**PROMPT:** Below are records; repeat them all exactly.

**DATASET:**

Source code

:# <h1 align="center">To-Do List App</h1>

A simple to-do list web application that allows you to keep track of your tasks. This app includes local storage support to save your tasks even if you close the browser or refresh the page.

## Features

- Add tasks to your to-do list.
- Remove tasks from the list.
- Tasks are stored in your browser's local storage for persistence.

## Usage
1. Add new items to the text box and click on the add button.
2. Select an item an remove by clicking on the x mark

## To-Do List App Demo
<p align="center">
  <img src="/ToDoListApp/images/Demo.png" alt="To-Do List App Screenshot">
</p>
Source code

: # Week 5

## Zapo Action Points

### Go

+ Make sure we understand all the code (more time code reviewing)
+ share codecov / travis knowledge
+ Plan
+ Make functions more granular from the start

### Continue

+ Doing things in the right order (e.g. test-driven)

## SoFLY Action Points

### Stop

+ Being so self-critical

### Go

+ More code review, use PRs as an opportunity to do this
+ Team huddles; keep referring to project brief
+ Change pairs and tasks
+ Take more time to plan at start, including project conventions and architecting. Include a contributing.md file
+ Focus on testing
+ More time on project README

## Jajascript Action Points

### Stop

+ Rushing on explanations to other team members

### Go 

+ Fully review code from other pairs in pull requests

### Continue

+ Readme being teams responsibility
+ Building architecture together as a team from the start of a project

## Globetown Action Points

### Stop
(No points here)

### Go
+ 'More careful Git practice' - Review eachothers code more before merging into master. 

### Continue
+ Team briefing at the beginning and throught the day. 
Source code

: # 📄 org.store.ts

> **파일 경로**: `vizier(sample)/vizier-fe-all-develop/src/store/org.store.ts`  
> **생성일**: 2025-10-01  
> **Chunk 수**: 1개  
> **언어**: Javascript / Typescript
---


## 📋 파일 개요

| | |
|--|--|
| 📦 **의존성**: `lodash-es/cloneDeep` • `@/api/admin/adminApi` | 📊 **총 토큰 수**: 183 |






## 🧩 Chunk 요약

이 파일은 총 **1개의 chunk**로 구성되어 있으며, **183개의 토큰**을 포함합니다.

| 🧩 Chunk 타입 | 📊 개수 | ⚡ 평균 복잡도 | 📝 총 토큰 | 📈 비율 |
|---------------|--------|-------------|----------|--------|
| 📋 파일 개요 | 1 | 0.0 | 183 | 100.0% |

**YOUR RESPONSE:**
Source code

:# <h1 align="center">To-Do List App</h1>

A simple to-do list web application that allows you to keep track of your tasks. This app includes local storage support to save your tasks even if you close the browser or refresh the page.

## Features

- Add tasks to your to-do list.
- Remove tasks from the list.
- Tasks are stored in your browser's local storage for persistence.

## Usage
1. Add new items to the text box and click on the add button.
2. Select an item an remove by clicking on the x mark

## To-Do List App Demo
<p align="center">
  <img src="/ToDoListApp/images/Demo.png" alt="To-Do List App Screenshot">
</p>
Source code

: # Week 5

## Zapo Action Points

### Go

+ Make sure we understand all the code (more time code reviewing)
+ share codecov / travis knowledge
+ Plan
+ Make functions more granular from the start

### Continue

+ Doing things in the right order (e.g. test-driven)

## SoFLY Action Points

### Stop

+ Being so self-critical

### Go

+ More code review, use PRs as an opportunity to do this
+ Team huddles; keep referring to project brief
+ Change pairs and tasks
+ Take more time to plan at start, including project conventions and architecting. Include a contributing.md file
+ Focus on testing
+ More time on project README

## Jajascript Action Points

### Stop

+ Rushing on explanations to other team members

### Go 

+ Fully review code from other pairs in pull requests

### Continue

+ Readme being teams responsibility
+ Building architecture together as a team from the start of a project

## Globetown Action Points

### Stop
(No points here)

### Go
+ 'More careful Git practice' - Review eachothers code more before merging into master. 

### Continue
+ Team briefing at the beginning and throught the day. 
Source code

: # 📄 org.store.ts

> **파일 경로**: `vizier(sample)/vizier-fe-all-develop/src/store/org.store.ts`  
> **생성일**: 2025-10-01  
> **Chunk 수**: 1개  
> **언어**: Javascript / Typescript
---


## 📋 파일 개요

| | |
|--|--|
| 📦 **의존성**: `lodash-es/cloneDeep` • `@/api/admin/adminApi` | 📊 **총 토큰 수**: 183 |






## 🧩 Chunk 요약

이 파일은 총 **1개의 chunk**로 구성되어 있으며, **183개의 토큰**을 포함합니다.

| 🧩 Chunk 타입 | 📊 개수 | ⚡ 평균 복잡도 | 📝 총 토큰 | 📈 비율 |
|---------------|--------|-------------|----------|--------|
| 📋 파일 개요 | 1 | 0.0 | 183 | 100.0% |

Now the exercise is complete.